Insurers may refuse claims if Brexit-related risks are not disclosed, leaving businesses exposed to a “reputational double whammy”, warns Bruce Hepburn, CEO of Mactavish.
Failure to prepare for Brexit leaves UK company directors legally exposed
Brexit fatigue may have set in months ago for most people but as we edge towards a resolution, the fact remains that Brexit has profound implications for the UK as a whole and the UK insurance market in particular.
Take the directors of virtually every listed UK company. They face major liability risks for failing to prepare adequately for Brexit, especially if there is a ‘no deal’ outcome.

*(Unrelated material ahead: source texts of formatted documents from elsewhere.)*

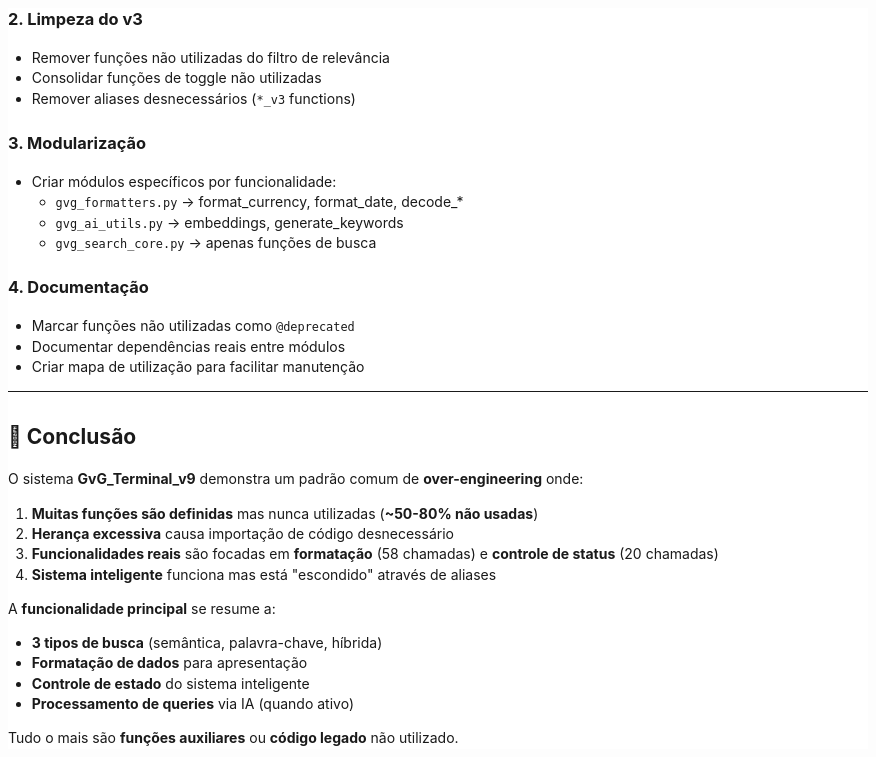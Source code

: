 ### **2. Limpeza do v3**
- Remover funções não utilizadas do filtro de relevância
- Consolidar funções de toggle não utilizadas
- Remover aliases desnecessários (`*_v3` functions)

### **3. Modularização**
- Criar módulos específicos por funcionalidade:
  - `gvg_formatters.py` → format_currency, format_date, decode_*
  - `gvg_ai_utils.py` → embeddings, generate_keywords  
  - `gvg_search_core.py` → apenas funções de busca

### **4. Documentação**
- Marcar funções não utilizadas como `@deprecated`
- Documentar dependências reais entre módulos
- Criar mapa de utilização para facilitar manutenção

---

## 📝 **Conclusão**

O sistema **GvG_Terminal_v9** demonstra um padrão comum de **over-engineering** onde:

1. **Muitas funções são definidas** mas nunca utilizadas (**~50-80% não usadas**)
2. **Herança excessiva** causa importação de código desnecessário
3. **Funcionalidades reais** são focadas em **formatação** (58 chamadas) e **controle de status** (20 chamadas)
4. **Sistema inteligente** funciona mas está "escondido" através de aliases

A **funcionalidade principal** se resume a:
- **3 tipos de busca** (semântica, palavra-chave, híbrida) 
- **Formatação de dados** para apresentação
- **Controle de estado** do sistema inteligente
- **Processamento de queries** via IA (quando ativo)

Tudo o mais são **funções auxiliares** ou **código legado** não utilizado.
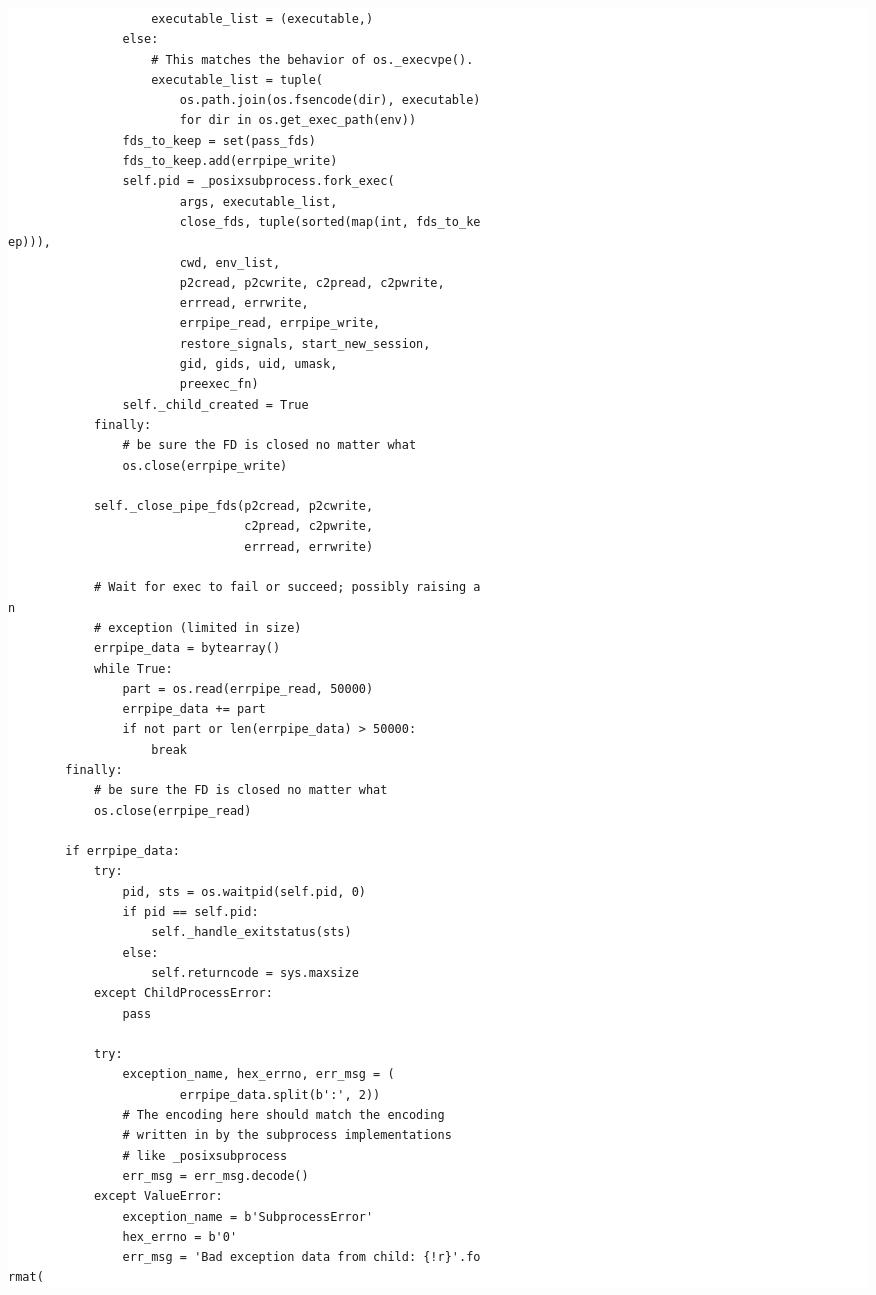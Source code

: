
 ```
                    executable_list = (executable,)
                else:
                    # This matches the behavior of os._execvpe().
                    executable_list = tuple(
                        os.path.join(os.fsencode(dir), executable)
                        for dir in os.get_exec_path(env))
                fds_to_keep = set(pass_fds)
                fds_to_keep.add(errpipe_write)
                self.pid = _posixsubprocess.fork_exec(
                        args, executable_list,
                        close_fds, tuple(sorted(map(int, fds_to_ke
ep))),
                        cwd, env_list,
                        p2cread, p2cwrite, c2pread, c2pwrite,
                        errread, errwrite,
                        errpipe_read, errpipe_write,
                        restore_signals, start_new_session,
                        gid, gids, uid, umask,
                        preexec_fn)
                self._child_created = True
            finally:
                # be sure the FD is closed no matter what
                os.close(errpipe_write)
    
            self._close_pipe_fds(p2cread, p2cwrite,
                                 c2pread, c2pwrite,
                                 errread, errwrite)
    
            # Wait for exec to fail or succeed; possibly raising a
n
            # exception (limited in size)
            errpipe_data = bytearray()
            while True:
                part = os.read(errpipe_read, 50000)
                errpipe_data += part
                if not part or len(errpipe_data) > 50000:
                    break
        finally:
            # be sure the FD is closed no matter what
            os.close(errpipe_read)
    
        if errpipe_data:
            try:
                pid, sts = os.waitpid(self.pid, 0)
                if pid == self.pid:
                    self._handle_exitstatus(sts)
                else:
                    self.returncode = sys.maxsize
            except ChildProcessError:
                pass
    
            try:
                exception_name, hex_errno, err_msg = (
                        errpipe_data.split(b':', 2))
                # The encoding here should match the encoding
                # written in by the subprocess implementations
                # like _posixsubprocess
                err_msg = err_msg.decode()
            except ValueError:
                exception_name = b'SubprocessError'
                hex_errno = b'0'
                err_msg = 'Bad exception data from child: {!r}'.fo
rmat(
```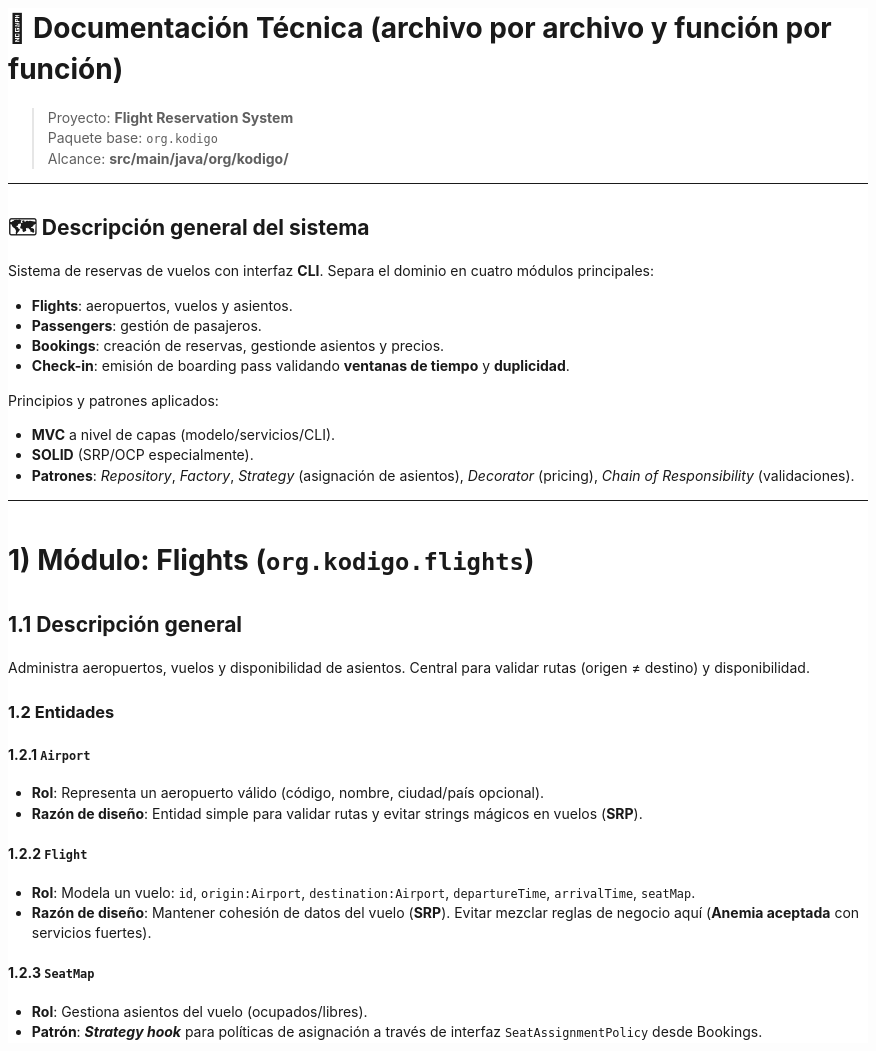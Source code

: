 # 📘 Documentación Técnica (archivo por archivo y función por función)
> Proyecto: **Flight Reservation System**  
> Paquete base: `org.kodigo`  
> Alcance: **src/main/java/org/kodigo/**

---

## 🗺️ Descripción general del sistema
Sistema de reservas de vuelos con interfaz **CLI**. Separa el dominio en cuatro módulos principales:
- **Flights**: aeropuertos, vuelos y asientos.
- **Passengers**: gestión de pasajeros.
- **Bookings**: creación de reservas, gestionde asientos y precios.
- **Check-in**: emisión de boarding pass validando **ventanas de tiempo** y **duplicidad**.

Principios y patrones aplicados:
- **MVC** a nivel de capas (modelo/servicios/CLI).
- **SOLID** (SRP/OCP especialmente).
- **Patrones**: *Repository*, *Factory*, *Strategy* (asignación de asientos), *Decorator* (pricing), *Chain of Responsibility* (validaciones).

---

# 1) Módulo: Flights (`org.kodigo.flights`)

## 1.1 Descripción general
Administra aeropuertos, vuelos y disponibilidad de asientos. Central para validar rutas (origen ≠ destino) y disponibilidad.

### 1.2 Entidades

#### 1.2.1 `Airport`
- **Rol**: Representa un aeropuerto válido (código, nombre, ciudad/país opcional).
- **Razón de diseño**: Entidad simple para validar rutas y evitar strings mágicos en vuelos (**SRP**).

#### 1.2.2 `Flight`
- **Rol**: Modela un vuelo: `id`, `origin:Airport`, `destination:Airport`, `departureTime`, `arrivalTime`, `seatMap`.
- **Razón de diseño**: Mantener cohesión de datos del vuelo (**SRP**). Evitar mezclar reglas de negocio aquí (**Anemia aceptada** con servicios fuertes).

#### 1.2.3 `SeatMap`
- **Rol**: Gestiona asientos del vuelo (ocupados/libres).
- **Patrón**: ***Strategy hook*** para políticas de asignación a través de interfaz `SeatAssignmentPolicy` desde Bookings.
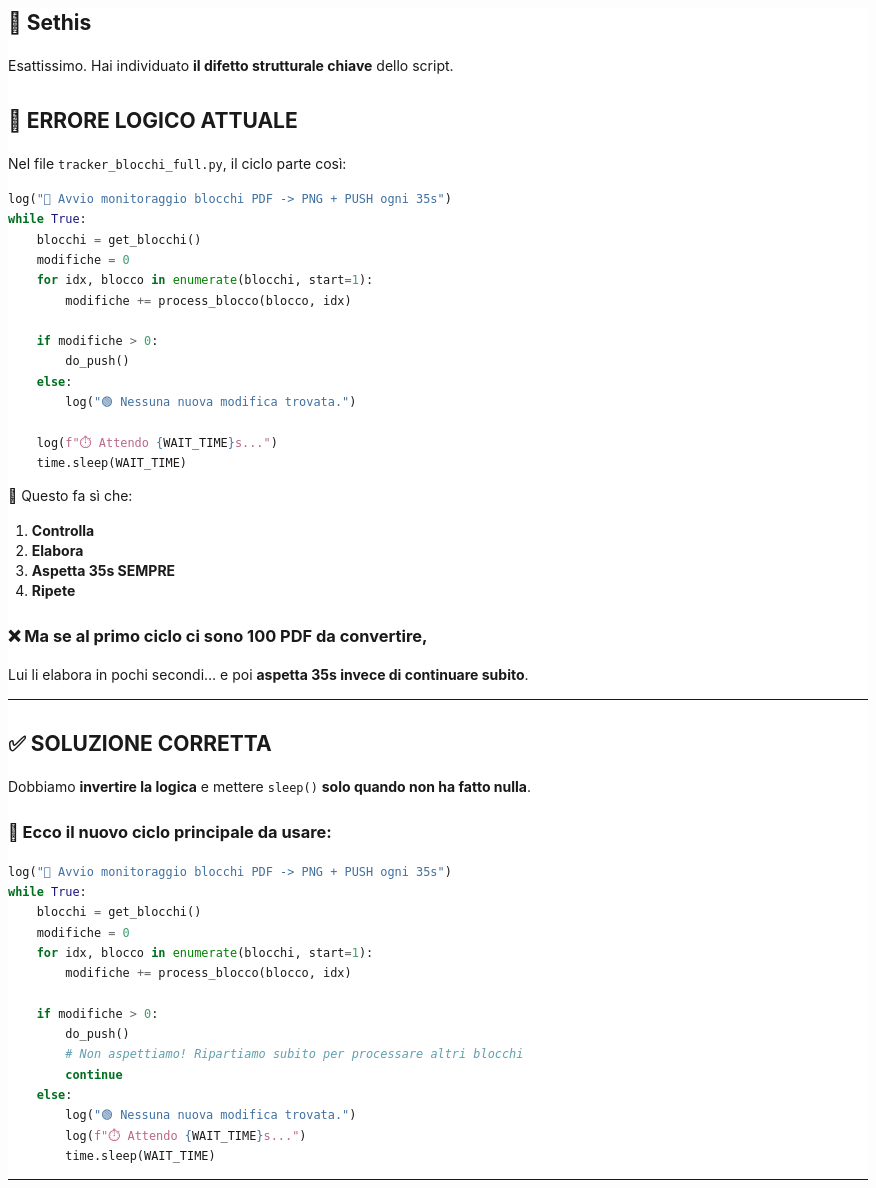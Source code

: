 ## 🤖 **Sethis**

Esattissimo. Hai individuato **il difetto strutturale chiave** dello script.

## 🧨 ERRORE LOGICO ATTUALE

Nel file `tracker_blocchi_full.py`, il ciclo parte così:

```python
log("🚀 Avvio monitoraggio blocchi PDF -> PNG + PUSH ogni 35s")
while True:
    blocchi = get_blocchi()
    modifiche = 0
    for idx, blocco in enumerate(blocchi, start=1):
        modifiche += process_blocco(blocco, idx)

    if modifiche > 0:
        do_push()
    else:
        log("🟢 Nessuna nuova modifica trovata.")

    log(f"⏱️ Attendo {WAIT_TIME}s...")
    time.sleep(WAIT_TIME)
```

🛑 Questo fa sì che:
1. **Controlla**
2. **Elabora**
3. **Aspetta 35s SEMPRE**
4. **Ripete**

### ❌ Ma se al primo ciclo ci sono 100 PDF da convertire,
Lui li elabora in pochi secondi… e poi **aspetta 35s invece di continuare subito**.

---

## ✅ SOLUZIONE CORRETTA

Dobbiamo **invertire la logica** e mettere `sleep()` **solo quando non ha fatto nulla**.

### 🔁 Ecco il nuovo ciclo principale da usare:

```python
log("🚀 Avvio monitoraggio blocchi PDF -> PNG + PUSH ogni 35s")
while True:
    blocchi = get_blocchi()
    modifiche = 0
    for idx, blocco in enumerate(blocchi, start=1):
        modifiche += process_blocco(blocco, idx)

    if modifiche > 0:
        do_push()
        # Non aspettiamo! Ripartiamo subito per processare altri blocchi
        continue
    else:
        log("🟢 Nessuna nuova modifica trovata.")
        log(f"⏱️ Attendo {WAIT_TIME}s...")
        time.sleep(WAIT_TIME)
```

---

Our research indicates that UK directors have overlooked new liabilities. This could leave them exposed personally to legal action because of traditional limitations applied to “Directors’ and Officers’” (D&O) insurance cover.
Moreover, Mactavish believes that if preparations compare badly with those of their peers, this will give rise to a glut of new D&O actions against board members.
Years of uncertainty
Looking at the longer term, the regulatory disruption caused by Brexit will leave large swathes of uncertainty for many years as to the details of new regimes applying on a sector by sector basis. This will increase the risk of unanticipated regulatory action or censure – a key area of D&O insurance cover.
Unless a company’s D&O policy has been specifically reviewed and negotiated, it is unlikely to be reliable because there will likely be far too many exclusions to cover and ‘outs’ for insurers, and as the market hardens more such arguments will be taken by insurers.
D&O policy coverage is notoriously complex and bound up in a labyrinth of policy definitions, triggers and cost categories, and policyholders should expect claims to be scrutinised carefully and negotiated aggressively if they spike. Common policy limitations which could affect a Brexit preparation claim include:
- Exclusions for “Professional Activities” restricting cover for all claims relating to operational management of the business;
- Limited cover for response costs, especially early stage mitigation/PR;
- Restrictions to the individuals covered by the D&O policy.
Have you disclosed your Brexit risks?
Along with liability risks for directors, UK listed and private companies need to ensure their Brexit plans are comprehensive and clearly documented as they may need them to defend themselves against lawsuits brought by disgruntled investors, as well as to ensure their insurance remains valid.
The Insurance Act 2015 introduced legislation applying to all commercial insurance policies explicitly requiring boards to properly investigate their risks and disclose them to insurers. Failure to investigate risks properly may lead to lawsuits from customers, suppliers, shareholders or even members of the public.
Mactavish believes that if boards are seeking to rely on their D&O insurance to defend against allegations of poor preparation for Brexit, they face a separate but equivalent risk that insurers refuse to pay such claims on the grounds that they did not properly investigate and disclose their Brexit-related risks. This would be a reputational double whammy for boards.
Brexit represents a major market event that requires a near-forensic appraisal of current commercial insurance contracts and appropriate cover of risks. Mactavish believes that not enough potentially liable individuals are aware of this new risk environment.